Kramt man in den Erinnerungen italienischer Familien, stösst
man in auffallend vielen Fällen auf Namen von Männern,
die in Afrika den "Heldentod" gestorben sind oder die dort
während der faschistischen Jahre gekämpft haben. Was
aber genau dort passiert ist, weiß man nicht mehr oder will
es auch nicht mehr wissen. Ein den Nürnberger
Kriegsverbrecherprozessen ähnelndes Gerichtsverfahren hat es
nie gegeben. Inzwischen liegen jedoch über diese
Expansionszeit des italienischen Faschismus eine Unmenge an
Detailstudien vor, die Leugnungen oder Verdrängungen nicht
mehr erlauben. Es war vornehmlich der Historiker Angelo Del Boca,
der ebenso nüchtern wie obsessiv diesen weissen Fleck der
italienischen Geschichte im 20. Jahrhundert erforscht hat. Seine
Erkenntnisse über das barbarische Wüten italienischer
Soldaten in Afrika, vor allem im sogenannten "Abessinien-Krieg"
Mitte der dreissiger Jahre, wurden in der Öffentlichkeit
zunächst infrage gestellt oder relativiert.
Auf Del Boca stützt sich auch der Schweizer Zeithistoriker
Aram Mattioli, der seine eigenen Forschungen jetzt unter dem
Titel "Experimentierfeld der Gewalt" zusammengefasst hat. Von
Mussolini wird der Befehl überliefert, mit dem er seinen
Oberbefehlshaber Emilio de Bono in den Osten des afrikanischen
Kontinents geschickt hat: "Hauptsache ist, schnell machen und
kräftig draufhauen". Und dieser Befehl wurde auch
wörtlich ausgeführt. In der Zeit zwischen 1935 und 1941
fielen zwischen 350.000 und 760.000 Äthiopier einem
brutalen, einzig dem Expansionsdrang des faschistischen Italiens
geschuldeten Krieg zum Opfer. Chemische Waffen wurden gegen die
Zivilbevölkerung eingesetzt als handele es sich um
Ungeziefer - was ja wohl auch der Meinung der Obersten
Heeresleitung entsprach.
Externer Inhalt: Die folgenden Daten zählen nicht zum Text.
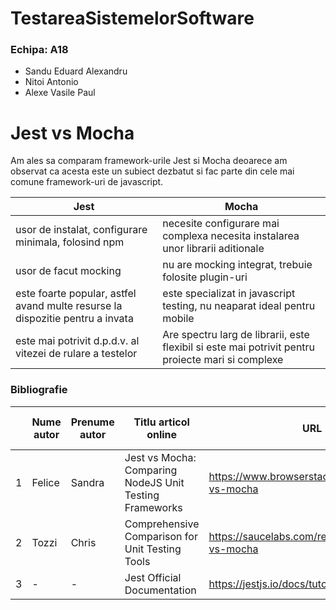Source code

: # TestareaSistemelorSoftware
### Echipa: A18
- Sandu Eduard Alexandru
- Nitoi Antonio
- Alexe Vasile Paul

# Jest vs Mocha
Am ales sa comparam framework-urile Jest si Mocha deoarece am observat ca acesta este un subiect dezbatut si fac parte din cele mai comune framework-uri de javascript.

| Jest | Mocha |
|------|-------|
|usor de instalat, configurare minimala, folosind npm|necesite configurare mai complexa necesita instalarea unor librarii aditionale|
|usor de facut mocking| nu are mocking integrat, trebuie folosite plugin-uri|
|este foarte popular, astfel avand multe resurse la dispozitie pentru a invata|este specializat in javascript testing, nu neaparat ideal pentru mobile|
|este mai potrivit d.p.d.v. al vitezei de rulare a testelor|Are spectru larg de librarii, este flexibil si este mai potrivit pentru proiecte mari si complexe|




### Bibliografie

|    | Nume autor | Prenume autor | Titlu articol online | URL | Data ultimei accesări |
|----|------|---------------|----------------------|-----|-----------------------|
|1|Felice|Sandra|Jest vs Mocha: Comparing NodeJS Unit Testing Frameworks|https://www.browserstack.com/guide/jest-vs-mocha|accesat la 09.04.2024|
|2|Tozzi|Chris|Comprehensive Comparison for Unit Testing Tools|https://saucelabs.com/resources/blog/jest-vs-mocha|accesat la 09.04.2024|
|3|-|-|Jest Official Documentation|https://jestjs.io/docs/tutorial-react-native|accesat la 09.04.2024|
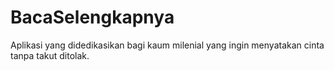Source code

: # BacaSelengkapnya
Aplikasi yang didedikasikan bagi kaum milenial yang ingin menyatakan cinta tanpa takut ditolak.
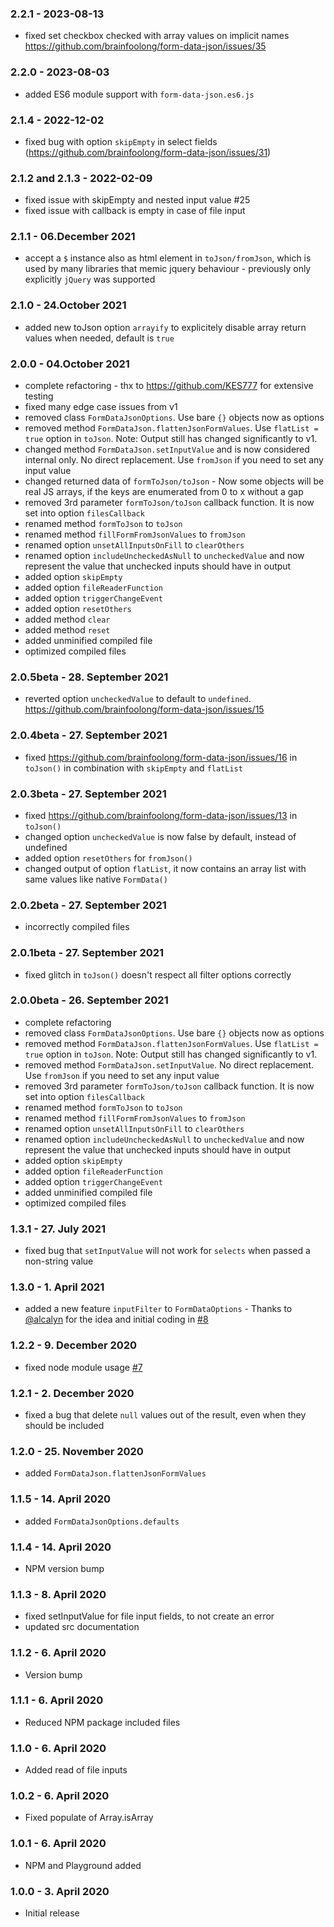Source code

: ### 2.2.1 - 2023-08-13

* fixed set checkbox checked with array values on implicit names https://github.com/brainfoolong/form-data-json/issues/35

### 2.2.0 - 2023-08-03

* added ES6 module support with `form-data-json.es6.js`

### 2.1.4 - 2022-12-02

* fixed bug with option `skipEmpty` in select fields (https://github.com/brainfoolong/form-data-json/issues/31)

### 2.1.2 and 2.1.3 - 2022-02-09

* fixed issue with skipEmpty and nested input value #25
* fixed issue with callback is empty in case of file input

### 2.1.1 - 06.December 2021

* accept a `$` instance also as html element in `toJson/fromJson`, which is used by many libraries that memic jquery
  behaviour - previously only explicitly `jQuery` was supported

### 2.1.0 - 24.October 2021

* added new toJson option `arrayify` to explicitely disable array return values when needed, default is `true`

### 2.0.0 - 04.October 2021

* complete refactoring - thx to https://github.com/KES777 for extensive testing
* fixed many edge case issues from v1
* removed class `FormDataJsonOptions`. Use bare `{}` objects now as options
* removed method `FormDataJson.flattenJsonFormValues`. Use `flatList = true` option in `toJson`. Note: Output still has
  changed significantly to v1.
* changed method `FormDataJson.setInputValue` and is now considered internal only. No direct replacement. Use `fromJson`
  if you need to set any input value
* changed returned data of `formToJson/toJson` - Now some objects will be real JS arrays, if the keys are enumerated
  from 0 to x without a gap
* removed 3rd parameter `formToJson/toJson` callback function. It is now set into option `filesCallback`
* renamed method `formToJson` to `toJson`
* renamed method `fillFormFromJsonValues` to `fromJson`
* renamed option `unsetAllInputsOnFill` to `clearOthers`
* renamed option `includeUncheckedAsNull` to `uncheckedValue` and now represent the value that unchecked inputs should
  have in output
* added option `skipEmpty`
* added option `fileReaderFunction`
* added option `triggerChangeEvent`
* added option `resetOthers`
* added method `clear`
* added method `reset`
* added unminified compiled file
* optimized compiled files

### 2.0.5beta - 28. September 2021

* reverted option `uncheckedValue` to default to `undefined`. https://github.com/brainfoolong/form-data-json/issues/15

### 2.0.4beta - 27. September 2021

* fixed https://github.com/brainfoolong/form-data-json/issues/16 in `toJson()` in combination with `skipEmpty`
  and `flatList`

### 2.0.3beta - 27. September 2021

* fixed https://github.com/brainfoolong/form-data-json/issues/13 in `toJson()`
* changed option `uncheckedValue` is now false by default, instead of undefined
* added option `resetOthers` for `fromJson()`
* changed output of option `flatList`, it now contains an array list with same values like native `FormData()`

### 2.0.2beta - 27. September 2021

* incorrectly compiled files

### 2.0.1beta - 27. September 2021

* fixed glitch in `toJson()` doesn't respect all filter options correctly

### 2.0.0beta - 26. September 2021

* complete refactoring
* removed class `FormDataJsonOptions`. Use bare `{}` objects now as options
* removed method `FormDataJson.flattenJsonFormValues`. Use `flatList = true` option in `toJson`. Note: Output still has
  changed significantly to v1.
* removed method `FormDataJson.setInputValue`. No direct replacement. Use `fromJson` if you need to set any input value
* removed 3rd parameter `formToJson/toJson` callback function. It is now set into option `filesCallback`
* renamed method `formToJson` to `toJson`
* renamed method `fillFormFromJsonValues` to `fromJson`
* renamed option `unsetAllInputsOnFill` to `clearOthers`
* renamed option `includeUncheckedAsNull` to `uncheckedValue` and now represent the value that unchecked inputs should
  have in output
* added option `skipEmpty`
* added option `fileReaderFunction`
* added option `triggerChangeEvent`
* added unminified compiled file
* optimized compiled files

### 1.3.1 - 27. July 2021

* fixed bug that `setInputValue` will not work for `selects` when passed a non-string value

### 1.3.0 - 1. April 2021

* added a new feature `inputFilter` to `FormDataOptions` - Thanks to [@alcalyn](https://github.com/alcalyn) for the idea
  and initial coding in [#8](https://github.com/brainfoolong/form-data-json/issues/8)

### 1.2.2 - 9. December 2020

* fixed node module usage [#7](https://github.com/brainfoolong/form-data-json/issues/7)

### 1.2.1 - 2. December 2020

* fixed a bug that delete `null` values out of the result, even when they should be included

### 1.2.0 - 25. November 2020

* added `FormDataJson.flattenJsonFormValues`

### 1.1.5 - 14. April 2020

* added `FormDataJsonOptions.defaults`

### 1.1.4 - 14. April 2020

* NPM version bump

### 1.1.3 - 8. April 2020

* fixed setInputValue for file input fields, to not create an error
* updated src documentation

### 1.1.2 - 6. April 2020

* Version bump

### 1.1.1 - 6. April 2020

* Reduced NPM package included files

### 1.1.0 - 6. April 2020

* Added read of file inputs

### 1.0.2 - 6. April 2020

* Fixed populate of Array.isArray

### 1.0.1 - 6. April 2020

* NPM and Playground added

### 1.0.0 - 3. April 2020

* Initial release

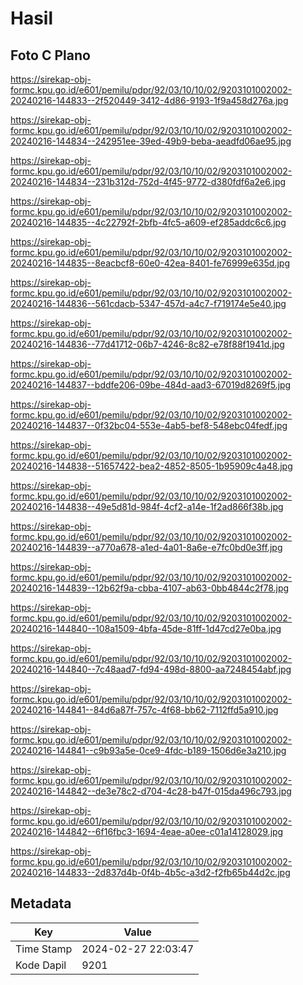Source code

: # Hasil

## Foto C Plano

https://sirekap-obj-formc.kpu.go.id/e601/pemilu/pdpr/92/03/10/10/02/9203101002002-20240216-144833--2f520449-3412-4d86-9193-1f9a458d276a.jpg

https://sirekap-obj-formc.kpu.go.id/e601/pemilu/pdpr/92/03/10/10/02/9203101002002-20240216-144834--242951ee-39ed-49b9-beba-aeadfd06ae95.jpg

https://sirekap-obj-formc.kpu.go.id/e601/pemilu/pdpr/92/03/10/10/02/9203101002002-20240216-144834--231b312d-752d-4f45-9772-d380fdf6a2e6.jpg

https://sirekap-obj-formc.kpu.go.id/e601/pemilu/pdpr/92/03/10/10/02/9203101002002-20240216-144835--4c22792f-2bfb-4fc5-a609-ef285addc6c6.jpg

https://sirekap-obj-formc.kpu.go.id/e601/pemilu/pdpr/92/03/10/10/02/9203101002002-20240216-144835--8eacbcf8-60e0-42ea-8401-fe76999e635d.jpg

https://sirekap-obj-formc.kpu.go.id/e601/pemilu/pdpr/92/03/10/10/02/9203101002002-20240216-144836--561cdacb-5347-457d-a4c7-f719174e5e40.jpg

https://sirekap-obj-formc.kpu.go.id/e601/pemilu/pdpr/92/03/10/10/02/9203101002002-20240216-144836--77d41712-06b7-4246-8c82-e78f88f1941d.jpg

https://sirekap-obj-formc.kpu.go.id/e601/pemilu/pdpr/92/03/10/10/02/9203101002002-20240216-144837--bddfe206-09be-484d-aad3-67019d8269f5.jpg

https://sirekap-obj-formc.kpu.go.id/e601/pemilu/pdpr/92/03/10/10/02/9203101002002-20240216-144837--0f32bc04-553e-4ab5-bef8-548ebc04fedf.jpg

https://sirekap-obj-formc.kpu.go.id/e601/pemilu/pdpr/92/03/10/10/02/9203101002002-20240216-144838--51657422-bea2-4852-8505-1b95909c4a48.jpg

https://sirekap-obj-formc.kpu.go.id/e601/pemilu/pdpr/92/03/10/10/02/9203101002002-20240216-144838--49e5d81d-984f-4cf2-a14e-1f2ad866f38b.jpg

https://sirekap-obj-formc.kpu.go.id/e601/pemilu/pdpr/92/03/10/10/02/9203101002002-20240216-144839--a770a678-a1ed-4a01-8a6e-e7fc0bd0e3ff.jpg

https://sirekap-obj-formc.kpu.go.id/e601/pemilu/pdpr/92/03/10/10/02/9203101002002-20240216-144839--12b62f9a-cbba-4107-ab63-0bb4844c2f78.jpg

https://sirekap-obj-formc.kpu.go.id/e601/pemilu/pdpr/92/03/10/10/02/9203101002002-20240216-144840--108a1509-4bfa-45de-81ff-1d47cd27e0ba.jpg

https://sirekap-obj-formc.kpu.go.id/e601/pemilu/pdpr/92/03/10/10/02/9203101002002-20240216-144840--7c48aad7-fd94-498d-8800-aa7248454abf.jpg

https://sirekap-obj-formc.kpu.go.id/e601/pemilu/pdpr/92/03/10/10/02/9203101002002-20240216-144841--84d6a87f-757c-4f68-bb62-7112ffd5a910.jpg

https://sirekap-obj-formc.kpu.go.id/e601/pemilu/pdpr/92/03/10/10/02/9203101002002-20240216-144841--c9b93a5e-0ce9-4fdc-b189-1506d6e3a210.jpg

https://sirekap-obj-formc.kpu.go.id/e601/pemilu/pdpr/92/03/10/10/02/9203101002002-20240216-144842--de3e78c2-d704-4c28-b47f-015da496c793.jpg

https://sirekap-obj-formc.kpu.go.id/e601/pemilu/pdpr/92/03/10/10/02/9203101002002-20240216-144842--6f16fbc3-1694-4eae-a0ee-c01a14128029.jpg

https://sirekap-obj-formc.kpu.go.id/e601/pemilu/pdpr/92/03/10/10/02/9203101002002-20240216-144833--2d837d4b-0f4b-4b5c-a3d2-f2fb65b44d2c.jpg


## Metadata

| Key        | Value               |
| ---------- | ------------------- |
| Time Stamp | 2024-02-27 22:03:47 |
| Kode Dapil | 9201                |



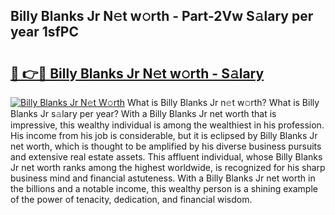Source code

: ## Billy Blanks Jr N𝚎t w𝚘rth - Part-2Vw S𝚊lary per year 1sfPC

# <h2><a href="http://gc3d3h9.nevu.top/?p=Billy+Blanks+Jr">🔗 👉🔴 Billy Blanks Jr N𝚎t w𝚘rth - S𝚊lary</a></h2>

[![Billy Blanks Jr N𝚎t W𝚘rth](https://i.imgur.com/Oavwk0R.jpeg)](http://gc3d3h9.nevu.top/?p=Billy+Blanks+Jr)
What is Billy Blanks Jr n𝚎t w𝚘rth? What is Billy Blanks Jr s𝚊lary per year?
With a Billy Blanks Jr net worth that is impressive, this wealthy individual is among the wealthiest in his profession. His income from his job is considerable, but it is eclipsed by Billy Blanks Jr net worth, which is thought to be amplified by his diverse business pursuits and extensive real estate assets. This affluent individual, whose Billy Blanks Jr net worth ranks among the highest worldwide, is recognized for his sharp business mind and financial astuteness. With a Billy Blanks Jr net worth in the billions and a notable income, this wealthy person is a shining example of the power of tenacity, dedication, and financial wisdom.
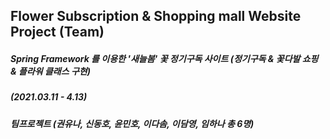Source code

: ## Flower Subscription & Shopping mall Website Project (Team)
##### Spring Framework 를 이용한 '새늘봄' 꽃 정기구독 사이트 (정기구독 & 꽃다발 쇼핑 & 플라워 클래스 구현)
##### (2021.03.11 - 4.13)
##### 팀프로젝트 (권유나, 신동호, 윤민호, 이다솜, 이담영, 임하나 총 6명)

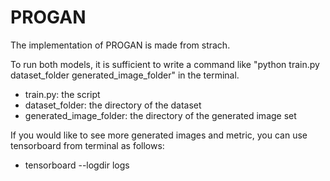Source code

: # PROGAN

The implementation of PROGAN is made from strach.

To run both models, it is sufficient to write a command like "python train.py dataset_folder generated_image_folder" in the terminal.

- train.py: the script
- dataset_folder: the directory of the dataset
- generated_image_folder: the directory of the generated image set

If you would like to see more generated images and metric, you can use tensorboard from terminal as follows:
- tensorboard --logdir logs
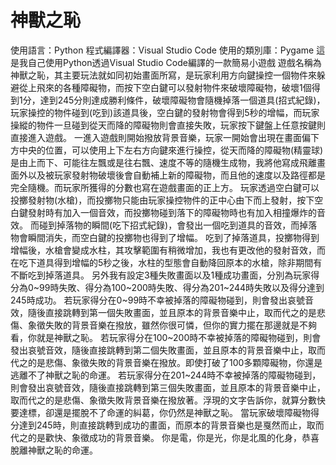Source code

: # 神獸之恥
使用語言：Python
程式編譯器：Visual Studio Code
使用的類別庫：Pygame
這是我自己使用Python透過Visual Studio Code編譯的一款簡易小遊戲
遊戲名稱為神獸之恥，其主要玩法就如同初始畫面所寫，是玩家利用方向鍵操控一個物件來躲避從上飛來的各種障礙物，而按下空白鍵可以發射物件來破壞障礙物，破壞1個得到1分，達到245分則達成勝利條件，破壞障礙物會隨機掉落一個道具(招式紀錄)，玩家操控的物件碰到(吃到)該道具後，空白鍵的發射物會得到5秒的增幅，而玩家操縱的物件一旦碰到從天而降的障礙物則會直接失敗，玩家按下鍵盤上任意按鍵則直接進入遊戲。
一進入遊戲則開始撥放背景音樂，玩家一開始會出現在畫面偏下方中央的位置，可以使用上下左右方向鍵來進行操控，從天而降的障礙物(精靈球)是由上而下、可能往左飄或是往右飄、速度不等的隨機生成物，我將他寫成飛離畫面外以及被玩家發射物破壞後會自動補上新的障礙物，而且他的速度以及路徑都是完全隨機。而玩家所獲得的分數也寫在遊戲畫面的正上方。
玩家透過空白鍵可以投擲發射物(水槍)，而投擲物只能由玩家操控物件的正中心由下而上發射，按下空白鍵發射時有加入一個音效，而投擲物碰到落下的障礙物時也有加入相撞爆炸的音效。
而碰到掉落物的瞬間(吃下招式紀錄)，會發出一個吃到道具的音效，而掉落物會瞬間消失，而空白鍵的投擲物也得到了增幅。
吃到了掉落道具，投擲物得到增幅後，水槍會變成水柱，其攻擊範圍有稍微增加，我也有更改他的發射音效，而在吃下道具得到增幅的5秒之後，水柱的型態會自動降回原本的水槍，除非期間有不斷吃到掉落道具。
另外我有設定3種失敗畫面以及1種成功畫面，分別為玩家得分為0~99時失敗、得分為100~200時失敗、得分為201~244時失敗以及得分達到245時成功。
若玩家得分在0~99時不幸被掉落的障礙物碰到，則會發出哀號音效，隨後直接跳轉到第一個失敗畫面，並且原本的背景音樂中止，取而代之的是悲傷、象徵失敗的背景音樂在撥放，雖然你很可憐，但你的實力擺在那邊就是不夠看，你就是神獸之恥。
若玩家得分在100~200時不幸被掉落的障礙物碰到，則會發出哀號音效，隨後直接跳轉到第二個失敗畫面，並且原本的背景音樂中止，取而代之的是悲傷、象徵失敗的背景音樂在撥放。即使打破了100多顆障礙物，你還是逃離不了神獸之恥的命運。
若玩家得分在201~244時不幸被掉落的障礙物碰到，則會發出哀號音效，隨後直接跳轉到第三個失敗畫面，並且原本的背景音樂中止，取而代之的是悲傷、象徵失敗背景音樂在撥放著。浮現的文字告訴你，就算分數快要達標，卻還是擺脫不了命運的糾葛，你仍然是神獸之恥。
當玩家破壞障礙物得分達到245時，則直接跳轉到成功的畫面，而原本的背景音樂也是戛然而止，取而代之的是歡快、象徵成功的背景音樂。
你是電，你是光，你是北風的化身，恭喜脫離神獸之恥的命運。
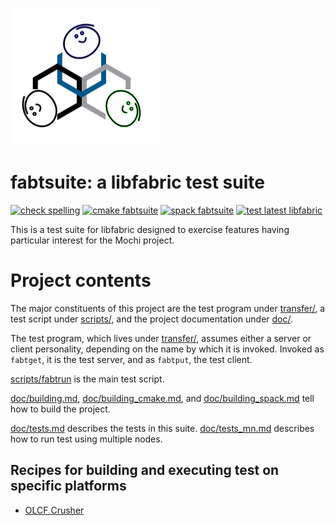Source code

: ![logo](fabtsuite_logo.png) 
# fabtsuite: a libfabric test suite
[![check spelling](https://github.com/mercury-hpc/fabtsuite/actions/workflows/spell.yml/badge.svg)](https://github.com/mercury-hpc/fabtsuite/actions/workflows/spell.yml)
[![cmake fabtsuite](https://github.com/mercury-hpc/fabtsuite/actions/workflows/cmake.yml/badge.svg)](https://github.com/mercury-hpc/fabtsuite/actions/workflows/cmake.yml)
[![spack fabtsuite](https://github.com/mercury-hpc/fabtsuite/actions/workflows/spack.yml/badge.svg)](https://github.com/mercury-hpc/fabtsuite/actions/workflows/spack.yml)
[![test latest libfabric](https://github.com/mercury-hpc/fabtsuite/actions/workflows/fabric.yml/badge.svg)](https://github.com/mercury-hpc/fabtsuite/actions/workflows/fabric.yml)

This is a test suite for libfabric designed to exercise features
having particular interest for the Mochi project.

# Project contents

The major constituents of this project are the test program under
[transfer/](transfer/), a test script under [scripts/](scripts/), and the project documentation
under [doc/](doc/).

The test program, which lives under [transfer/](transfer/), assumes either
a server or client personality, depending on the name by which
it is invoked.  Invoked as `fabtget`, it is the test server, and as `fabtput`,
the test client.

[scripts/fabtrun](scripts/fabtrun) is the main test script.

[doc/building.md](doc/building.md), 
[doc/building_cmake.md](doc/building_cmake.md), 
and [doc/building_spack.md](doc/building_spack.md)
tell how to build the project.

[doc/tests.md](doc/tests.md) describes the tests in this suite.
[doc/tests_mn.md](doc/tests_mn.md) describes how to run test using multiple nodes.

## Recipes for building and executing test on specific platforms

- [OLCF Crusher](doc/recipe-crusher.md)
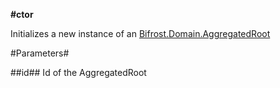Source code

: **#ctor**

Initializes a new instance of an [Bifrost.Domain.AggregatedRoot](Bifrost.Domain.AggregatedRoot)

#Parameters#


##id##
Id of the AggregatedRoot
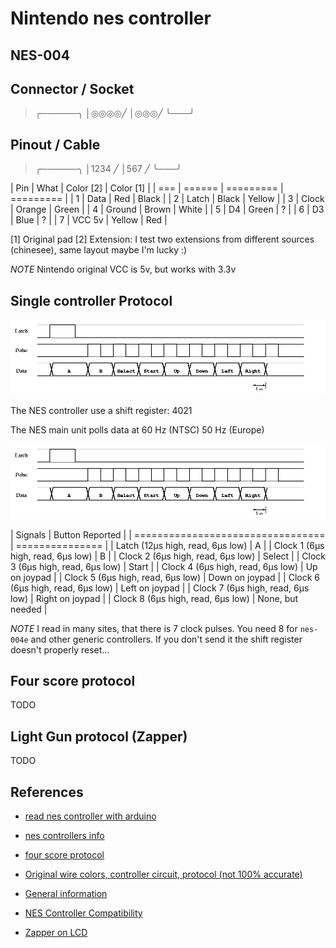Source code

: # Nintendo nes controller

## NES-004

## Connector / Socket

> ╭──────╮
> │◎◎◎◎╱
> │◎◎◎╱
> ╰───╯

## Pinout / Cable

> ╭──────╮
> │1234 ╱
> │567 ╱
> ╰───╯

| Pin | What   | Color [2] | Color [1] |
| === | ====== | ========= | ========= |
|  1  | Data   | Red       | Black     |
|  2  | Latch  | Black     | Yellow    |
|  3  | Clock  | Orange    | Green     |
|  4  | Ground | Brown     | White     |
|  5  | D4     | Green     | ?         |
|  6  | D3     | Blue      | ?         |
|  7  | VCC 5v | Yellow    | Red       |

[1] Original pad
[2] Extension:  I test two extensions from different sources (chinesee),
same layout maybe I'm lucky :)

*NOTE* Nintendo original VCC is 5v, but works with 3.3v

## Single controller Protocol

<img src="./nes-data.gif" />

The NES controller use a shift register: 4021

The NES main unit polls data at 60 Hz (NTSC) 50 Hz (Europe)

<img src="./nes-data.gif" />

| Signals                           | Button Reported    |
| ================================= | ===============    |
| Latch  (12μs high, read, 6μs low) | A                  |
| Clock 1 (6μs high, read, 6μs low) | B                  |
| Clock 2 (6μs high, read, 6μs low) | Select             |
| Clock 3 (6μs high, read, 6μs low) | Start              |
| Clock 4 (6μs high, read, 6μs low) | Up on joypad       |
| Clock 5 (6μs high, read, 6μs low) | Down on joypad     |
| Clock 6 (6μs high, read, 6μs low) | Left on joypad     |
| Clock 7 (6μs high, read, 6μs low) | Right on joypad    |
| Clock 8 (6μs high, read, 6μs low) | None, but needed   |

*NOTE* I read in many sites, that there is 7 clock pulses.
You need 8 for `nes-004e` and other generic controllers.
If you don't send it the shift register doesn't properly reset...

## Four score protocol

TODO

## Light Gun protocol (Zapper)

TODO

## References

* [read nes controller with arduino](https://www.allaboutcircuits.com/projects/nes-controller-interface-with-an-arduino-uno/)

* [nes controllers info](http://problemkaputt.de/everynes.htm#controllersjoypads)

* [four score protocol](http://wiki.nesdev.com/w/index.php/Four_Score)

* [Original wire colors, controller circuit, protocol (not 100% accurate)](http://uzebox.org/files/NES-controller-Hydra-Ch6All-v1.0.pdf)

* [General information](https://tresi.github.io/nes/)

* [NES Controller Compatibility](https://tetrissuomi.wordpress.com/english/nes-controller-compatibility/)

* [Zapper on LCD](http://neslcdmod.com/)
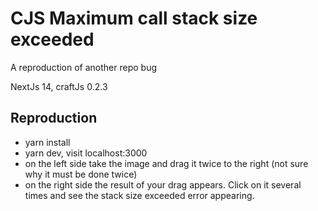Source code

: # CJS Maximum call stack size exceeded
A reproduction of another repo bug

NextJs 14, craftJs 0.2.3

## Reproduction
- yarn install
- yarn dev, visit localhost:3000
- on the left side take the image and drag it twice to the right (not sure why it must be done twice)
- on the right side the result of your drag appears. Click on it several times and see the stack size exceeded error appearing.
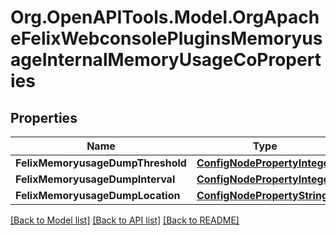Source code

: # Org.OpenAPITools.Model.OrgApacheFelixWebconsolePluginsMemoryusageInternalMemoryUsageCoProperties
## Properties

Name | Type | Description | Notes
------------ | ------------- | ------------- | -------------
**FelixMemoryusageDumpThreshold** | [**ConfigNodePropertyInteger**](ConfigNodePropertyInteger.md) |  | [optional] 
**FelixMemoryusageDumpInterval** | [**ConfigNodePropertyInteger**](ConfigNodePropertyInteger.md) |  | [optional] 
**FelixMemoryusageDumpLocation** | [**ConfigNodePropertyString**](ConfigNodePropertyString.md) |  | [optional] 

[[Back to Model list]](../README.md#documentation-for-models) [[Back to API list]](../README.md#documentation-for-api-endpoints) [[Back to README]](../README.md)

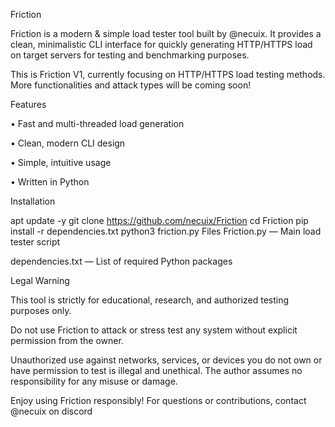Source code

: Friction

Friction is a modern & simple load tester tool built by @necuix. It provides a clean, minimalistic CLI interface for quickly generating HTTP/HTTPS load on target servers for testing and benchmarking purposes.

This is Friction V1, currently focusing on HTTP/HTTPS load testing methods. More functionalities and attack types will be coming soon!

Features

• Fast and multi-threaded load generation

• Clean, modern CLI design

• Simple, intuitive usage

• Written in Python

Installation

apt update -y
git clone https://github.com/necuix/Friction
cd Friction
pip install -r dependencies.txt
python3 friction.py
Files Friction.py — Main load tester script

dependencies.txt — List of required Python packages

Legal Warning

This tool is strictly for educational, research, and authorized testing purposes only.

Do not use Friction to attack or stress test any system without explicit permission from the owner.

Unauthorized use against networks, services, or devices you do not own or have permission to test is illegal and unethical. The author assumes no responsibility for any misuse or damage.

Enjoy using Friction responsibly! For questions or contributions, contact @necuix on discord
Und dieser Ausrottungsfeldzug, so
jedenfalls die These von Aram Mattioli, war für die im 20.
Jahrhundert noch kommenden militärischen Grossverbrechen so
etwas wie ein "Experimentierfeld der Gewalt." Diese "Eroberungs-
und Pazifizierungskriege Italiens in Nord-und Ostafrika
müssen künftig als wichtige Wegmarken in einer
vergleichbaren Gewaltgeschichte des 20. Jahrhunderts Beachtung
finden." Nicht von ungefähr verweist Mattioli auch auf die
faschistischen Kriegsverbrechen auf dem Balkan. Dort fielen
zwischen1941 und 1943 mehr als 350.000 Menschen der
faschistischen Besatzungsmacht zum Opfer. Trotz dieser Blut-Spur
des Mussolini-Faschismus relativiert Mattioli nicht die
Nazi-Kriegsverbrechen.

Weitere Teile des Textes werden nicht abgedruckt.